- _Exercise instructions_
Could you reproduce every record below exactly, excluding all pictures?

Stored data:
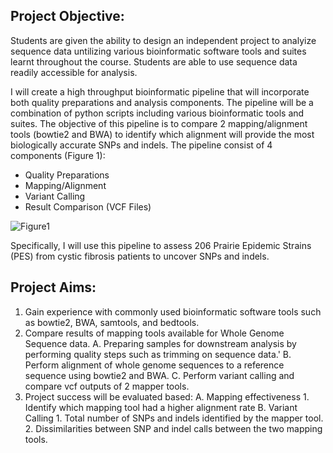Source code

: ## Project Objective:
Students are given the ability to design an independent project to analyize sequence data untilizing various bioinformatic software tools and suites learnt throughout the course. Students are able to use sequence data readily accessible for analysis.

I will create a high throughput bioinformatic pipeline that will incorporate both quality preparations and analysis components. The pipeline will be a combination of python scripts including various bioinformatic tools and suites. The objective of this pipeline is to compare 2 mapping/alignment tools (bowtie2 and BWA) to identify which alignment will provide the most biologically accurate SNPs and indels. 
The pipeline consist of 4 components (Figure 1):
 - Quality Preparations
 - Mapping/Alignment
 - Variant Calling
 - Result Comparison (VCF Files)
 
 ![Figure1](C:/Users/dance/Pictures/Figure1_Github_BIO709CourseProject.png?raw=true)

Specifically, I will use this pipeline to assess 206 Prairie Epidemic Strains (PES) from cystic fibrosis patients to uncover SNPs and indels.

## Project Aims:
1. Gain experience with commonly used bioinformatic software tools such as bowtie2, BWA, samtools, and bedtools.
2. Compare results of mapping tools available for Whole Genome Sequence data. 
	A. Preparing samples for downstream analysis by performing quality steps such as trimming on sequence data.'
	B. Perform alignment of whole genome sequences to a reference sequence using bowtie2 and BWA.
	C. Perform variant calling and compare vcf outputs of 2 mapper tools. 
3. Project success will be evaluated based:
	A. Mapping effectiveness
		1. Identify which mapping tool had a higher alignment rate
	B. Variant Calling
		1. Total number of SNPs and indels identified by the mapper tool.
		2. Dissimilarities between SNP and indel calls between the two mapping tools.
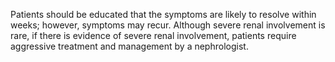 Patients should be educated that the symptoms are likely to resolve within weeks; however, symptoms may recur. Although severe renal involvement is rare, if there is evidence of severe renal involvement, patients require aggressive treatment and management by a nephrologist.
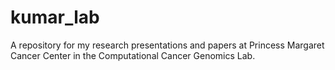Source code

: # kumar_lab
A repository for my research presentations and papers at Princess Margaret Cancer Center in the Computational Cancer Genomics Lab.
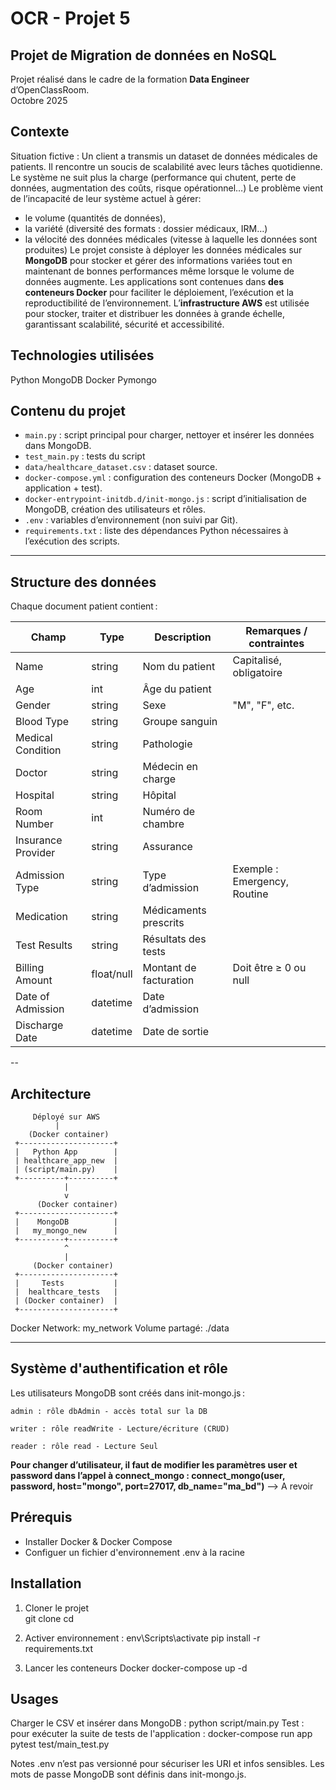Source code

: # OCR - Projet 5 
## Projet de Migration de données en NoSQL

Projet réalisé dans le cadre de la formation **Data Engineer** d’OpenClassRoom.  
Octobre 2025 

## Contexte 
Situation fictive : Un client a transmis un dataset de données médicales de patients. Il rencontre un soucis de scalabilité avec leurs tâches quotidienne. 
Le système ne suit plus la charge (performance qui chutent, perte de données, augmentation des coûts, risque opérationnel…)
Le problème vient de l’incapacité de leur système actuel à gérer: 
 - le volume (quantités de données),
 - la variété (diversité des formats : dossier médicaux, IRM…)
 -  la vélocité des données médicales (vitesse à laquelle les données sont produites)
Le projet consiste à déployer les données médicales sur **MongoDB** pour stocker et gérer des informations variées tout en maintenant de bonnes performances même lorsque le volume de données augmente.
Les applications sont contenues dans **des conteneurs Docker** pour faciliter le déploiement, l’exécution et la reproductibilité de l’environnement. L’**infrastructure AWS** est utilisée pour stocker, traiter et distribuer les données à grande échelle, garantissant scalabilité, sécurité et accessibilité.


## Technologies utilisées
Python
MongoDB
Docker
Pymongo

## Contenu du projet

- `main.py` : script principal pour charger, nettoyer et insérer les données dans MongoDB.
- `test_main.py` : tests du script
- `data/healthcare_dataset.csv` : dataset source.  
- `docker-compose.yml` : configuration des conteneurs Docker (MongoDB + application + test).  
- `docker-entrypoint-initdb.d/init-mongo.js` : script d’initialisation de MongoDB, création des utilisateurs et rôles. 
- `.env` : variables d’environnement (non suivi par Git).
- `requirements.txt` : liste des dépendances Python nécessaires à l’exécution des scripts.

---

## Structure des données

Chaque document patient contient :

| Champ              | Type       | Description             | Remarques / contraintes         |
|-------------------|------------|------------------------|--------------------------------|
| Name              | string     | Nom du patient          | Capitalisé, obligatoire        |
| Age               | int        | Âge du patient          |                                |
| Gender            | string     | Sexe                    | "M", "F", etc.                 |
| Blood Type        | string     | Groupe sanguin          |                                |
| Medical Condition | string     | Pathologie              |                                |
| Doctor            | string     | Médecin en charge       |                                |
| Hospital          | string     | Hôpital                 |                                |
| Room Number       | int        | Numéro de chambre       |                                |
| Insurance Provider| string     | Assurance               |                                |
| Admission Type    | string     | Type d’admission        | Exemple : Emergency, Routine   |
| Medication        | string     | Médicaments prescrits   |                                |
| Test Results      | string     | Résultats des tests     |                                |
| Billing Amount    | float/null | Montant de facturation  | Doit être ≥ 0 ou null          |
| Date of Admission | datetime   | Date d’admission        |                                |
| Discharge Date    | datetime   | Date de sortie          |                                |



-- 
## Architecture

         Déployé sur AWS 
              |
        (Docker container)  
     +---------------------+
     |   Python App        |
     | healthcare_app_new  |
     | (script/main.py)    |
     +----------+----------+
                |
                v
          (Docker container) 
     +---------------------+
     |    MongoDB          |
     |   my_mongo_new      |
     +----------+----------+
                ^
                |
         (Docker container) 
     +---------------------+
     |     Tests           |
     |  healthcare_tests   |
     | (Docker container)  |
     +---------------------+

Docker Network: my_network
Volume partagé: ./data


  
---
## Système d'authentification et rôle
Les utilisateurs MongoDB sont créés dans init-mongo.js :

    admin : rôle dbAdmin - accès total sur la DB

    writer : rôle readWrite - Lecture/écriture (CRUD)

    reader : rôle read - Lecture Seul
**Pour changer d’utilisateur, il faut de modifier les paramètres user et password dans l’appel à connect_mongo : 
connect_mongo(user, password, host="mongo", port=27017, db_name="ma_bd")** --> A revoir 



## Prérequis
- Installer Docker & Docker Compose
- Configuer un fichier d'environnement .env  à la racine
  
## Installation

1. Cloner le projet  
git clone <repo-url>
cd <project-folder>

2.  Activer environnement :
env\Scripts\activate
pip install -r requirements.txt

3. Lancer les conteneurs Docker
docker-compose up -d

## Usages
Charger le CSV et insérer dans MongoDB : python script/main.py
Test : pour exécuter la suite de tests de l'application : 
docker-compose run app pytest test/main_test.py

Notes
.env n’est pas versionné pour sécuriser les URI et infos sensibles.
Les mots de passe MongoDB sont définis dans init-mongo.js.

- _Your solution_
Source code

: ## Project Objective:
Students are given the ability to design an independent project to analyize sequence data untilizing various bioinformatic software tools and suites learnt throughout the course. Students are able to use sequence data readily accessible for analysis.

I will create a high throughput bioinformatic pipeline that will incorporate both quality preparations and analysis components. The pipeline will be a combination of python scripts including various bioinformatic tools and suites. The objective of this pipeline is to compare 2 mapping/alignment tools (bowtie2 and BWA) to identify which alignment will provide the most biologically accurate SNPs and indels. 
The pipeline consist of 4 components (Figure 1):
 - Quality Preparations
 - Mapping/Alignment
 - Variant Calling
 - Result Comparison (VCF Files)
 
 ![Figure1](C:/Users/dance/Pictures/Figure1_Github_BIO709CourseProject.png?raw=true)

Specifically, I will use this pipeline to assess 206 Prairie Epidemic Strains (PES) from cystic fibrosis patients to uncover SNPs and indels.

## Project Aims:
1. Gain experience with commonly used bioinformatic software tools such as bowtie2, BWA, samtools, and bedtools.
2. Compare results of mapping tools available for Whole Genome Sequence data. 
	A. Preparing samples for downstream analysis by performing quality steps such as trimming on sequence data.'
	B. Perform alignment of whole genome sequences to a reference sequence using bowtie2 and BWA.
	C. Perform variant calling and compare vcf outputs of 2 mapper tools. 
3. Project success will be evaluated based:
	A. Mapping effectiveness
		1. Identify which mapping tool had a higher alignment rate
	B. Variant Calling
		1. Total number of SNPs and indels identified by the mapper tool.
		2. Dissimilarities between SNP and indel calls between the two mapping tools.
 Patients should be educated that the symptoms are likely to resolve within weeks; however, symptoms may recur. Although severe renal involvement is rare, if there is evidence of severe renal involvement, patients require aggressive treatment and management by a nephrologist.
Source code

: # kumar_lab
A repository for my research presentations and papers at Princess Margaret Cancer Center in the Computational Cancer Genomics Lab.
Source code

: # OCR - Projet 5 
## Projet de Migration de données en NoSQL

Projet réalisé dans le cadre de la formation **Data Engineer** d’OpenClassRoom.  
Octobre 2025 

## Contexte 
Situation fictive : Un client a transmis un dataset de données médicales de patients. Il rencontre un soucis de scalabilité avec leurs tâches quotidienne. 
Le système ne suit plus la charge (performance qui chutent, perte de données, augmentation des coûts, risque opérationnel…)
Le problème vient de l’incapacité de leur système actuel à gérer: 
 - le volume (quantités de données),
 - la variété (diversité des formats : dossier médicaux, IRM…)
 -  la vélocité des données médicales (vitesse à laquelle les données sont produites)
Le projet consiste à déployer les données médicales sur **MongoDB** pour stocker et gérer des informations variées tout en maintenant de bonnes performances même lorsque le volume de données augmente.
Les applications sont contenues dans **des conteneurs Docker** pour faciliter le déploiement, l’exécution et la reproductibilité de l’environnement. L’**infrastructure AWS** est utilisée pour stocker, traiter et distribuer les données à grande échelle, garantissant scalabilité, sécurité et accessibilité.


## Technologies utilisées
Python
MongoDB
Docker
Pymongo

## Contenu du projet

- `main.py` : script principal pour charger, nettoyer et insérer les données dans MongoDB.
- `test_main.py` : tests du script
- `data/healthcare_dataset.csv` : dataset source.  
- `docker-compose.yml` : configuration des conteneurs Docker (MongoDB + application + test).  
- `docker-entrypoint-initdb.d/init-mongo.js` : script d’initialisation de MongoDB, création des utilisateurs et rôles. 
- `.env` : variables d’environnement (non suivi par Git).
- `requirements.txt` : liste des dépendances Python nécessaires à l’exécution des scripts.

---

## Structure des données

Chaque document patient contient :

| Champ              | Type       | Description             | Remarques / contraintes         |
|-------------------|------------|------------------------|--------------------------------|
| Name              | string     | Nom du patient          | Capitalisé, obligatoire        |
| Age               | int        | Âge du patient          |                                |
| Gender            | string     | Sexe                    | "M", "F", etc.                 |
| Blood Type        | string     | Groupe sanguin          |                                |
| Medical Condition | string     | Pathologie              |                                |
| Doctor            | string     | Médecin en charge       |                                |
| Hospital          | string     | Hôpital                 |                                |
| Room Number       | int        | Numéro de chambre       |                                |
| Insurance Provider| string     | Assurance               |                                |
| Admission Type    | string     | Type d’admission        | Exemple : Emergency, Routine   |
| Medication        | string     | Médicaments prescrits   |                                |
| Test Results      | string     | Résultats des tests     |                                |
| Billing Amount    | float/null | Montant de facturation  | Doit être ≥ 0 ou null          |
| Date of Admission | datetime   | Date d’admission        |                                |
| Discharge Date    | datetime   | Date de sortie          |                                |



-- 
## Architecture

         Déployé sur AWS 
              |
        (Docker container)  
     +---------------------+
     |   Python App        |
     | healthcare_app_new  |
     | (script/main.py)    |
     +----------+----------+
                |
                v
          (Docker container) 
     +---------------------+
     |    MongoDB          |
     |   my_mongo_new      |
     +----------+----------+
                ^
                |
         (Docker container) 
     +---------------------+
     |     Tests           |
     |  healthcare_tests   |
     | (Docker container)  |
     +---------------------+

Docker Network: my_network
Volume partagé: ./data


  
---
## Système d'authentification et rôle
Les utilisateurs MongoDB sont créés dans init-mongo.js :

    admin : rôle dbAdmin - accès total sur la DB

    writer : rôle readWrite - Lecture/écriture (CRUD)

    reader : rôle read - Lecture Seul
**Pour changer d’utilisateur, il faut de modifier les paramètres user et password dans l’appel à connect_mongo : 
connect_mongo(user, password, host="mongo", port=27017, db_name="ma_bd")** --> A revoir 



## Prérequis
- Installer Docker & Docker Compose
- Configuer un fichier d'environnement .env  à la racine
  
## Installation

1. Cloner le projet  
git clone <repo-url>
cd <project-folder>

2.  Activer environnement :
env\Scripts\activate
pip install -r requirements.txt

3. Lancer les conteneurs Docker
docker-compose up -d

## Usages
Charger le CSV et insérer dans MongoDB : python script/main.py
Test : pour exécuter la suite de tests de l'application : 
docker-compose run app pytest test/main_test.py

Notes
.env n’est pas versionné pour sécuriser les URI et infos sensibles.
Les mots de passe MongoDB sont définis dans init-mongo.js.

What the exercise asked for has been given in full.